مُّسَوَّمَةً عِندَ رَبِّكَ وَمَا هِيَ مِنَ الظَّالِمِينَ بِبَعِيدٍ
Musevvemeten inde rabbike, ve mâ hiye minez zâlimîne bi baîd(baîdin).
musevvemeten | : damgalanmış, işaretlenmiş |
inde | : katında, indinde, yanında |
rabbi-ke | : senin Rabbin |
ve mâ | : ve değildir |
hiye | : o |
min ez zâlimîne | : zalimlerden |
bi baîdin | : uzak |
Diyanet İşleri = (82-83) (Azap) emrimiz gelince oranın altını üstüne getirdik. Üzerine de Rabbinin katında işaretlenmiş pişirilmiş balçıktan taşlar yağdırdık. Bunlar zalimlerden uzak değildir.
Abdulbaki Gölpınarlı = Sanki damgalanmıştı Rabbinin indinde de azâp için hazırlanmıştı o taşlar ve onlar, şimdi de zâlimlerden uzak değil.

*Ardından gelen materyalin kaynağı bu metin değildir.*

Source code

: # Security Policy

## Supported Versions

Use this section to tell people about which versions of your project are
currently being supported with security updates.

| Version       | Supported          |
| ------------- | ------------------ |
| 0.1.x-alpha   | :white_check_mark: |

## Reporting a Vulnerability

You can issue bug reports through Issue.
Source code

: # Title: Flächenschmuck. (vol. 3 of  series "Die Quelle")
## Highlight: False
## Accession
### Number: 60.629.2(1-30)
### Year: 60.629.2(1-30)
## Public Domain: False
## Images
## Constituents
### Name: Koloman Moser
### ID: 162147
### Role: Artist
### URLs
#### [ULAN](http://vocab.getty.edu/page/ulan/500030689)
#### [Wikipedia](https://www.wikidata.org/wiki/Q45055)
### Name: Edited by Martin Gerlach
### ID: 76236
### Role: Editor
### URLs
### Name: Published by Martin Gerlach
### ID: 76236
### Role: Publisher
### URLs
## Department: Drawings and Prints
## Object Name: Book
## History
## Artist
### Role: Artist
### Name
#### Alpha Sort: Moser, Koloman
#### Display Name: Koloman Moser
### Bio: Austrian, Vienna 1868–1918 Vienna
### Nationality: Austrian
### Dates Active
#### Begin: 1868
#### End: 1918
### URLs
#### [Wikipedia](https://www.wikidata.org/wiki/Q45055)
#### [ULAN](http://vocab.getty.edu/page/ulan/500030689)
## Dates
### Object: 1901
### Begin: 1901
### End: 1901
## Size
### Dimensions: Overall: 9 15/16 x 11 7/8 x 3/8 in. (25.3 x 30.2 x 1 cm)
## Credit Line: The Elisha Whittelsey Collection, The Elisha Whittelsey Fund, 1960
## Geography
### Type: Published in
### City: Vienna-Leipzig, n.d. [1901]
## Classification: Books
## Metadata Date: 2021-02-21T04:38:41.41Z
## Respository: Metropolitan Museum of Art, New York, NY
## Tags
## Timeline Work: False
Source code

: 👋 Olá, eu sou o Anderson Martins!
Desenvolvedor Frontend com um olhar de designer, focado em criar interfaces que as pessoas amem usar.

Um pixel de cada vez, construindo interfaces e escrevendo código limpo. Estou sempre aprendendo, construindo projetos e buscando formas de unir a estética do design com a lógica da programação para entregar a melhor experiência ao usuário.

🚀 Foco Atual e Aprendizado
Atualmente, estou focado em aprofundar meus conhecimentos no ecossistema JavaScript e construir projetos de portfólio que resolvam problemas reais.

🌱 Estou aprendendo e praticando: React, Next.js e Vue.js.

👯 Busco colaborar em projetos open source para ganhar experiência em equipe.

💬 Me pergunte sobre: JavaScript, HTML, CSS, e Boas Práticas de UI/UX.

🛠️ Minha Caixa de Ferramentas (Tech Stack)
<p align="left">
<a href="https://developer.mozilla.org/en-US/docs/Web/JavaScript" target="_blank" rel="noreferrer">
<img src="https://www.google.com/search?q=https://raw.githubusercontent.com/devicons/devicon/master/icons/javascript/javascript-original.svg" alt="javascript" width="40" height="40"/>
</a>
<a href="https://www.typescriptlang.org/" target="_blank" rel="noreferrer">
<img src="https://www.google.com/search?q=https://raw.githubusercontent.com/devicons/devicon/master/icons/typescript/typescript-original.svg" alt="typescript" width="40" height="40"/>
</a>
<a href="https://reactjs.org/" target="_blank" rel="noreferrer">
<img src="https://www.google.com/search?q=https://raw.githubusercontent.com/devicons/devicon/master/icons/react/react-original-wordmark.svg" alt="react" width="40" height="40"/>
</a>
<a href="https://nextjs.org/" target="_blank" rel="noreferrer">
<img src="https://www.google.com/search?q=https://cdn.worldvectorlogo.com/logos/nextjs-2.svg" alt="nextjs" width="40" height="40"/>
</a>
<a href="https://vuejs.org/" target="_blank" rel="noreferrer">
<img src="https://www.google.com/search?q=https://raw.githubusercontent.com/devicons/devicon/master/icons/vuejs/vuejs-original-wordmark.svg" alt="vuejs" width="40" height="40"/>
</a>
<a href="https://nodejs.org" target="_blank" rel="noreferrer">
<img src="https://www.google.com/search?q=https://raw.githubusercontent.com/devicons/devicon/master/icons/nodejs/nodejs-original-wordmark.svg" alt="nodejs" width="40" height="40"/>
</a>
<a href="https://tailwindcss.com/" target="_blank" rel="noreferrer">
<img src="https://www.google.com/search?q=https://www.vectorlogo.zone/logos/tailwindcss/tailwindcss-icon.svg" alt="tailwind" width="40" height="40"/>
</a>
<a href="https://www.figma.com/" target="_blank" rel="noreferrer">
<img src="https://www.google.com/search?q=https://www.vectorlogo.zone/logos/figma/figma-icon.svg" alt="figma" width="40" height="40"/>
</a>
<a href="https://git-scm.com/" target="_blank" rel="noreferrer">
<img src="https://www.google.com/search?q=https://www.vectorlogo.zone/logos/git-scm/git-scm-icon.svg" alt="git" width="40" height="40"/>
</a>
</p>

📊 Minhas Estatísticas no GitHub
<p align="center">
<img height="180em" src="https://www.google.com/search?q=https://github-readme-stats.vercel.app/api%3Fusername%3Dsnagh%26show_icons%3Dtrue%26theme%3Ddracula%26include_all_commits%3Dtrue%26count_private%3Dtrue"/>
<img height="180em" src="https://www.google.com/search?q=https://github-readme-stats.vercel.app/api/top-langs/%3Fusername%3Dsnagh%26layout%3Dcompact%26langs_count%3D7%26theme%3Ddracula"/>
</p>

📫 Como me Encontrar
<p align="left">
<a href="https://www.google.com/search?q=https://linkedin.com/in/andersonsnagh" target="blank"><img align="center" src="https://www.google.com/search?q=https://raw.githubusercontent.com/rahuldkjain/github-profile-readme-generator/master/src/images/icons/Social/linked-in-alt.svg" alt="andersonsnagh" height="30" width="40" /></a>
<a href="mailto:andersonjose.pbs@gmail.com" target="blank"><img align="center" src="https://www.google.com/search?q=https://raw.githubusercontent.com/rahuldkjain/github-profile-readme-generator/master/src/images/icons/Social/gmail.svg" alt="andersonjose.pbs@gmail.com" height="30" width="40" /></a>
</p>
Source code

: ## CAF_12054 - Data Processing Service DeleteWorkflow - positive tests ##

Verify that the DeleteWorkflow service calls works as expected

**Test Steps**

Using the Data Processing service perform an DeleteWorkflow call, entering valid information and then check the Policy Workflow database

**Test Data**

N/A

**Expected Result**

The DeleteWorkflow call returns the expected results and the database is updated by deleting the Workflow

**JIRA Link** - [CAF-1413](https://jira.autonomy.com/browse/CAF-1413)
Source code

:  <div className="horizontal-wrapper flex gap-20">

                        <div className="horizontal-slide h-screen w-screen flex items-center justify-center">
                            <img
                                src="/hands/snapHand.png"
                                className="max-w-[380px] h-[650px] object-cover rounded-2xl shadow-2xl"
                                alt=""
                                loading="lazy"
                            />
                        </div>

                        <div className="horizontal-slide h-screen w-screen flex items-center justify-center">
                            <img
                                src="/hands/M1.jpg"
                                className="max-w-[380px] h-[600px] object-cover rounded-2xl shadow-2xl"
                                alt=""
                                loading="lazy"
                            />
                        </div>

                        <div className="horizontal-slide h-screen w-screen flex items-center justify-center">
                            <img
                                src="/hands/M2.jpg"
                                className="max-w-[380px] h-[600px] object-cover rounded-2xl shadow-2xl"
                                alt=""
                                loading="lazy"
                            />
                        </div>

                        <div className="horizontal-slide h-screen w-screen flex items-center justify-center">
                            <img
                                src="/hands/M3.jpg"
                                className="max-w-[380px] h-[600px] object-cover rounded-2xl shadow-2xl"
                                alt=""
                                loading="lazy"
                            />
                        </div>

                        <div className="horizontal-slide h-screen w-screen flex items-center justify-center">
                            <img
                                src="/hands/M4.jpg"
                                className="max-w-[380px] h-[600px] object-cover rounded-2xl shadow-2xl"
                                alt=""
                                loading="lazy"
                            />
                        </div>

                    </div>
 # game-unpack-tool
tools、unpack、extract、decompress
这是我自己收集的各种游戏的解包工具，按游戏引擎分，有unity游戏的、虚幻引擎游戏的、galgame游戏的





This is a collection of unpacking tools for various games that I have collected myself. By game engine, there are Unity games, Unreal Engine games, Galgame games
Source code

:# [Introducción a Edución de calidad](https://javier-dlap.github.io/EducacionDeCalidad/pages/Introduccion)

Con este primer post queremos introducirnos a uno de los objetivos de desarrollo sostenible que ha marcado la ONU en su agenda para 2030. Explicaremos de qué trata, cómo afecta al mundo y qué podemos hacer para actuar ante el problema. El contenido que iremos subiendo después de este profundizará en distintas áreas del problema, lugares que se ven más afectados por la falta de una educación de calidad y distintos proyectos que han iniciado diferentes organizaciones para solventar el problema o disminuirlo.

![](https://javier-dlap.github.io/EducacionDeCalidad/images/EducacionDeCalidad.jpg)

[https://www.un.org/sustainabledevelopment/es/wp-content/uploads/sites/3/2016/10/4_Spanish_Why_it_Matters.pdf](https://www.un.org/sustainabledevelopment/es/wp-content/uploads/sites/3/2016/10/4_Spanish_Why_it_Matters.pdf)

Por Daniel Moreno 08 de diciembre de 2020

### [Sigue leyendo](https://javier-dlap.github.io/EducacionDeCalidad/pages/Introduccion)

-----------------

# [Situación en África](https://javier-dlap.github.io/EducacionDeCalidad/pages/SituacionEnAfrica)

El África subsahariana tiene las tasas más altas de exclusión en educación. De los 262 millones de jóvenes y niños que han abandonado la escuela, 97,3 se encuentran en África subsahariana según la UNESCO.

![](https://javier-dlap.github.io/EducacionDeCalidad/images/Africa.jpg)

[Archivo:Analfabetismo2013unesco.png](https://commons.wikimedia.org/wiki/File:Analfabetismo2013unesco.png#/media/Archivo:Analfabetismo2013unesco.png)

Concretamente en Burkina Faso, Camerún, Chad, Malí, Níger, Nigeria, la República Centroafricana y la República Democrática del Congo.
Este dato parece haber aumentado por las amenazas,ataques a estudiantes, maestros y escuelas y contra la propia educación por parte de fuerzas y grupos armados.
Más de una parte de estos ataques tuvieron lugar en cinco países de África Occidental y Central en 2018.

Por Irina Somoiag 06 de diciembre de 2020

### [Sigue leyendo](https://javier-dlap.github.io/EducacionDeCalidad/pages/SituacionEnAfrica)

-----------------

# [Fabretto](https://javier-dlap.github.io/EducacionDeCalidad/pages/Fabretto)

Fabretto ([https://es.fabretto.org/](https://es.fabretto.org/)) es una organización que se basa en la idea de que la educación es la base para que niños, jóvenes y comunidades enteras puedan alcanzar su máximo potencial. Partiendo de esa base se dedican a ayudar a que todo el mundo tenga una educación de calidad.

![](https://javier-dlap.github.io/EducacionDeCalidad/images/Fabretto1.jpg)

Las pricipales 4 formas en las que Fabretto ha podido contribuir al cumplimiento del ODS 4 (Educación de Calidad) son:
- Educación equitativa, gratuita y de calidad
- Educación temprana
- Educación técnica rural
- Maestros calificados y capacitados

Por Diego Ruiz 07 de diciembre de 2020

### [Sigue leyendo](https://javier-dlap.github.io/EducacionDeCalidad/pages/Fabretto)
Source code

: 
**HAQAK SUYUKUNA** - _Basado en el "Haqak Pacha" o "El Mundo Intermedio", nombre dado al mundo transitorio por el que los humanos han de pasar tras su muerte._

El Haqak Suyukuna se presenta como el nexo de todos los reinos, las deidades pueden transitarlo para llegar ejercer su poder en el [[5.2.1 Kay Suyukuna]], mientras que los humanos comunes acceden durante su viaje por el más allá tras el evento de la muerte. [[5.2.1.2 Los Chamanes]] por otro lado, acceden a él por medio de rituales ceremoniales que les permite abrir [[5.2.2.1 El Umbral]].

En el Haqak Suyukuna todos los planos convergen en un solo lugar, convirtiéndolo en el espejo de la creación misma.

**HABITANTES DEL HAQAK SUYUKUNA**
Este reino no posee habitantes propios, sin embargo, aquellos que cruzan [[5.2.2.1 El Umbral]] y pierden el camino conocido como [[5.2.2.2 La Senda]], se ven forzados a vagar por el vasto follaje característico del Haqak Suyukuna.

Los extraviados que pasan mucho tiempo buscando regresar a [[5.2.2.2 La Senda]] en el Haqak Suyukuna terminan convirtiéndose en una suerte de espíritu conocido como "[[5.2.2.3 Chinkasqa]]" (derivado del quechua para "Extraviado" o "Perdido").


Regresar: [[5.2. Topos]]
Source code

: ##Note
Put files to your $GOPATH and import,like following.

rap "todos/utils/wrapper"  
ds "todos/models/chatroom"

Abdullah Parlıyan = O taşlar, Rabbin katında işaretlenerek yağdırılmıştır. Yani hangi taş nereye ve kime isabet edecekse, o şekilde proğramlanmıştır. O yok edilen şehirler, senin kavmin olan kureyş kâfirlerinden uzakta da değildir, seyahatleri esnasında o bölgeyi görebilirler veya o taşlar yaratılış gayesi dışına çıkan hiçbir kimseden uzak değildir, bu yaşantıda olanların hepsine gönderilebilir.
Adem Uğur = (O taşlar:) Rabbin katında işaretlenerek (yağdırılmıştır). Onlar zalimlerden uzak değildir.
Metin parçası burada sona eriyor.